━━ THE INPUT ━━

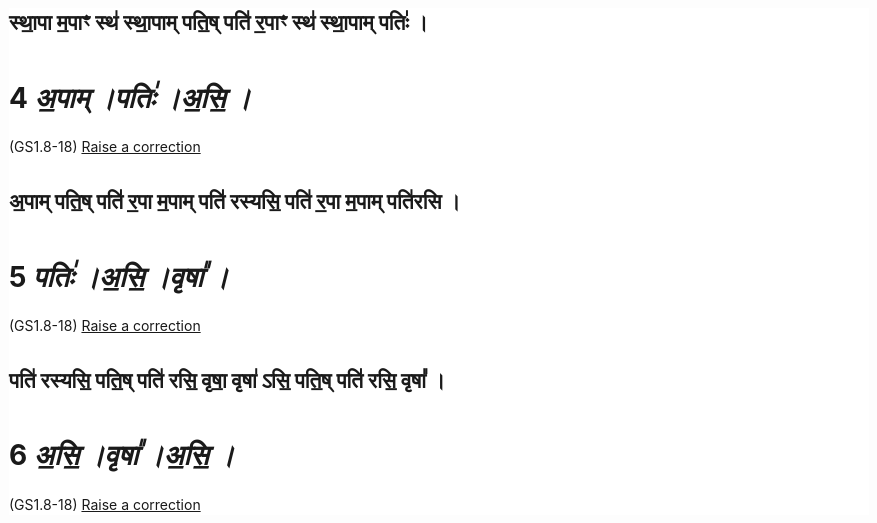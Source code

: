 ## स्था॒पा म॒पाꣳ स्थ॑ स्था॒पाम् पति॒ष् पति॑ र॒पाꣳ स्थ॑ स्था॒पाम् पतिः॑ । ##


# 4  _अ॒पाम् ।पतिः॑ ।अ॒सि॒ ।_ #  



(GS1.8-18) [Raise a correction](https://github.com/hvram1/baraha2unicode/issues/new?title=Panchasat+-+TS+1.8.11.1+Vakhyam+-4&body=%E0%A4%85%E0%A5%92%E0%A4%AA%E0%A4%BE%E0%A4%AE%E0%A5%8D+%E0%A5%A4%E0%A4%AA%E0%A4%A4%E0%A4%BF%E0%A4%83%E0%A5%91+%E0%A5%A4%E0%A4%85%E0%A5%92%E0%A4%B8%E0%A4%BF%E0%A5%92+%E0%A5%A4%0A%0A%0A%E0%A4%85%E0%A5%92%E0%A4%AA%E0%A4%BE%E0%A4%AE%E0%A5%8D+%E0%A4%AA%E0%A4%A4%E0%A4%BF%E0%A5%92%E0%A4%B7%E0%A5%8D+%E0%A4%AA%E0%A4%A4%E0%A4%BF%E0%A5%91+%E0%A4%B0%E0%A5%92%E0%A4%AA%E0%A4%BE+%E0%A4%AE%E0%A5%92%E0%A4%AA%E0%A4%BE%E0%A4%AE%E0%A5%8D+%E0%A4%AA%E0%A4%A4%E0%A4%BF%E0%A5%91+%E0%A4%B0%E0%A4%B8%E0%A5%8D%E0%A4%AF%E0%A4%B8%E0%A4%BF%E0%A5%92+%E0%A4%AA%E0%A4%A4%E0%A4%BF%E0%A5%91+%E0%A4%B0%E0%A5%92%E0%A4%AA%E0%A4%BE+%E0%A4%AE%E0%A5%92%E0%A4%AA%E0%A4%BE%E0%A4%AE%E0%A5%8D+%E0%A4%AA%E0%A4%A4%E0%A4%BF%E0%A5%91%E0%A4%B0%E0%A4%B8%E0%A4%BF+%E0%A5%A4&labels=%E0%A4%A4%E0%A5%88%E0%A4%A4%E0%A5%8D%E0%A4%B0%E0%A4%BF%E0%A4%AF+%E0%A4%B8%E0%A4%82%E0%A4%B8%E0%A4%BF%E0%A4%A4%E0%A4%BE+%E0%A4%98%E0%A4%A8+%E0%A4%AA%E0%A4%BE%E0%A4%A0)

## अ॒पाम् पति॒ष् पति॑ र॒पा म॒पाम् पति॑ रस्यसि॒ पति॑ र॒पा म॒पाम् पति॑रसि । ##


# 5  _पतिः॑ ।अ॒सि॒ ।वृषा᳚ ।_ #  



(GS1.8-18) [Raise a correction](https://github.com/hvram1/baraha2unicode/issues/new?title=Panchasat+-+TS+1.8.11.1+Vakhyam+-5&body=%E0%A4%AA%E0%A4%A4%E0%A4%BF%E0%A4%83%E0%A5%91+%E0%A5%A4%E0%A4%85%E0%A5%92%E0%A4%B8%E0%A4%BF%E0%A5%92+%E0%A5%A4%E0%A4%B5%E0%A5%83%E0%A4%B7%E0%A4%BE%E1%B3%9A+%E0%A5%A4%0A%0A%0A%E0%A4%AA%E0%A4%A4%E0%A4%BF%E0%A5%91+%E0%A4%B0%E0%A4%B8%E0%A5%8D%E0%A4%AF%E0%A4%B8%E0%A4%BF%E0%A5%92+%E0%A4%AA%E0%A4%A4%E0%A4%BF%E0%A5%92%E0%A4%B7%E0%A5%8D+%E0%A4%AA%E0%A4%A4%E0%A4%BF%E0%A5%91+%E0%A4%B0%E0%A4%B8%E0%A4%BF%E0%A5%92+%E0%A4%B5%E0%A5%83%E0%A4%B7%E0%A4%BE%E0%A5%92+%E0%A4%B5%E0%A5%83%E0%A4%B7%E0%A4%BE%E0%A5%91+%E0%A4%BD%E0%A4%B8%E0%A4%BF%E0%A5%92+%E0%A4%AA%E0%A4%A4%E0%A4%BF%E0%A5%92%E0%A4%B7%E0%A5%8D+%E0%A4%AA%E0%A4%A4%E0%A4%BF%E0%A5%91+%E0%A4%B0%E0%A4%B8%E0%A4%BF%E0%A5%92+%E0%A4%B5%E0%A5%83%E0%A4%B7%E0%A4%BE%E1%B3%9A+%E0%A5%A4&labels=%E0%A4%A4%E0%A5%88%E0%A4%A4%E0%A5%8D%E0%A4%B0%E0%A4%BF%E0%A4%AF+%E0%A4%B8%E0%A4%82%E0%A4%B8%E0%A4%BF%E0%A4%A4%E0%A4%BE+%E0%A4%98%E0%A4%A8+%E0%A4%AA%E0%A4%BE%E0%A4%A0)

## पति॑ रस्यसि॒ पति॒ष् पति॑ रसि॒ वृषा॒ वृषा॑ ऽसि॒ पति॒ष् पति॑ रसि॒ वृषा᳚ । ##


# 6  _अ॒सि॒ ।वृषा᳚ ।अ॒सि॒ ।_ #  



(GS1.8-18) [Raise a correction](https://github.com/hvram1/baraha2unicode/issues/new?title=Panchasat+-+TS+1.8.11.1+Vakhyam+-6&body=%E0%A4%85%E0%A5%92%E0%A4%B8%E0%A4%BF%E0%A5%92+%E0%A5%A4%E0%A4%B5%E0%A5%83%E0%A4%B7%E0%A4%BE%E1%B3%9A+%E0%A5%A4%E0%A4%85%E0%A5%92%E0%A4%B8%E0%A4%BF%E0%A5%92+%E0%A5%A4%0A%0A%0A%E0%A4%85%E0%A5%92%E0%A4%B8%E0%A4%BF%E0%A5%92+%E0%A4%B5%E0%A5%83%E0%A4%B7%E0%A4%BE%E0%A5%92+%E0%A4%B5%E0%A5%83%E0%A4%B7%E0%A4%BE%E1%B3%9A+%E0%A4%BD%E0%A4%B8%E0%A5%8D%E0%A4%AF%E0%A4%B8%E0%A4%BF%E0%A5%92+%E0%A4%B5%E0%A5%83%E0%A4%B7%E0%A4%BE%E1%B3%9A+%E0%A4%BD%E0%A4%B8%E0%A5%8D%E0%A4%AF%E0%A4%B8%E0%A4%BF%E0%A5%92+%E0%A4%B5%E0%A5%83%E0%A4%B7%E0%A4%BE%E1%B3%9A+%E0%A4%BD%E0%A4%B8%E0%A5%8D%E0%A4%AF%E0%A4%B8%E0%A4%BF%E0%A5%92+%E0%A4%B5%E0%A5%83%E0%A4%B7%E0%A4%BE%E0%A5%91+%E0%A4%BD%E0%A4%B8%E0%A4%BF+%E0%A5%A4&labels=%E0%A4%A4%E0%A5%88%E0%A4%A4%E0%A5%8D%E0%A4%B0%E0%A4%BF%E0%A4%AF+%E0%A4%B8%E0%A4%82%E0%A4%B8%E0%A4%BF%E0%A4%A4%E0%A4%BE+%E0%A4%98%E0%A4%A8+%E0%A4%AA%E0%A4%BE%E0%A4%A0)
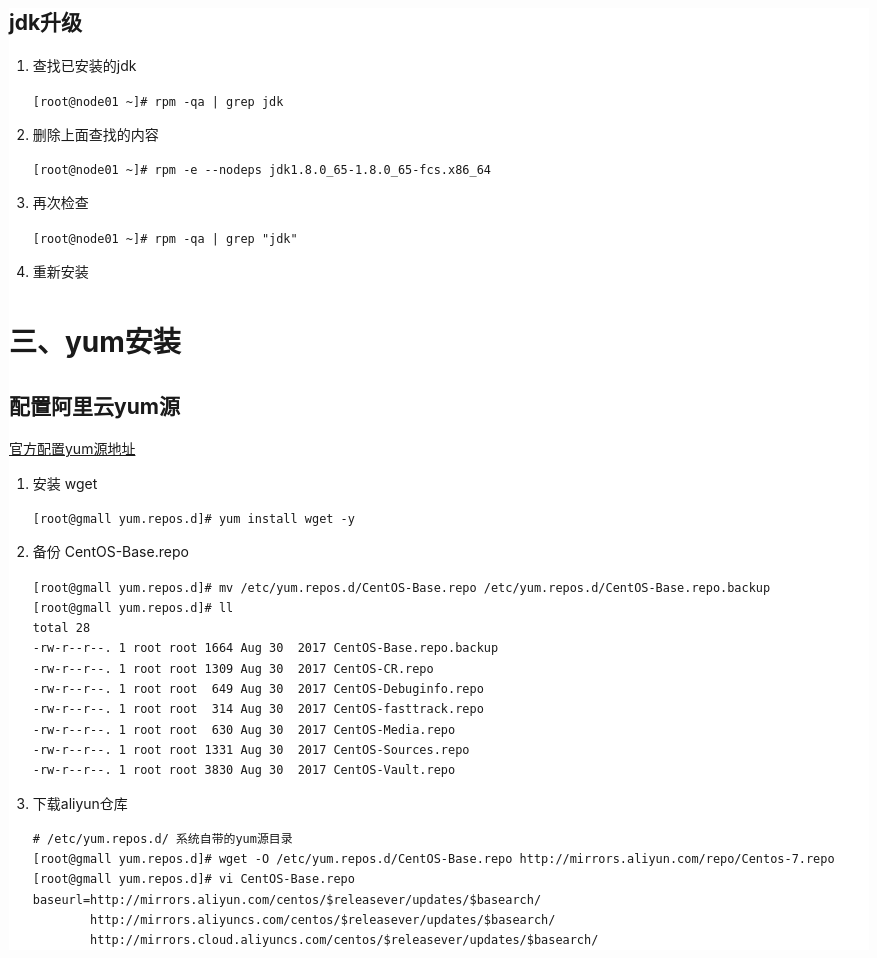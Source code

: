 ## jdk升级

1. 查找已安装的jdk

   ```shell
   [root@node01 ~]# rpm -qa | grep jdk
   ```

2. 删除上面查找的内容

   ```shell
   [root@node01 ~]# rpm -e --nodeps jdk1.8.0_65-1.8.0_65-fcs.x86_64
   ```

3. 再次检查

   ```shell
   [root@node01 ~]# rpm -qa | grep "jdk"
   ```

4. 重新安装

# 三、yum安装

## 配置阿里云yum源

[官方配置yum源地址](https://developer.aliyun.com/mirror/centos?spm=a2c6h.13651102.0.0.3e221b112ElOiq)

1. 安装  wget

   ```shell
   [root@gmall yum.repos.d]# yum install wget -y
   ```

2. 备份 CentOS-Base.repo

   ```shell
   [root@gmall yum.repos.d]# mv /etc/yum.repos.d/CentOS-Base.repo /etc/yum.repos.d/CentOS-Base.repo.backup
   [root@gmall yum.repos.d]# ll
   total 28
   -rw-r--r--. 1 root root 1664 Aug 30  2017 CentOS-Base.repo.backup
   -rw-r--r--. 1 root root 1309 Aug 30  2017 CentOS-CR.repo
   -rw-r--r--. 1 root root  649 Aug 30  2017 CentOS-Debuginfo.repo
   -rw-r--r--. 1 root root  314 Aug 30  2017 CentOS-fasttrack.repo
   -rw-r--r--. 1 root root  630 Aug 30  2017 CentOS-Media.repo
   -rw-r--r--. 1 root root 1331 Aug 30  2017 CentOS-Sources.repo
   -rw-r--r--. 1 root root 3830 Aug 30  2017 CentOS-Vault.repo
   ```

3. 下载aliyun仓库

   ```shell
   # /etc/yum.repos.d/ 系统自带的yum源目录
   [root@gmall yum.repos.d]# wget -O /etc/yum.repos.d/CentOS-Base.repo http://mirrors.aliyun.com/repo/Centos-7.repo
   [root@gmall yum.repos.d]# vi CentOS-Base.repo
   baseurl=http://mirrors.aliyun.com/centos/$releasever/updates/$basearch/
           http://mirrors.aliyuncs.com/centos/$releasever/updates/$basearch/
           http://mirrors.cloud.aliyuncs.com/centos/$releasever/updates/$basearch/
   ```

━━━

▸ WHAT TO PRODUCE
Scan the entries and show every line in which the word "backup" is found.

▸ SOLUTION FOR THIS TASK
   [root@gmall yum.repos.d]# mv /etc/yum.repos.d/CentOS-Base.repo /etc/yum.repos.d/CentOS-Base.repo.backup
   -rw-r--r--. 1 root root 1664 Aug 30  2017 CentOS-Base.repo.backup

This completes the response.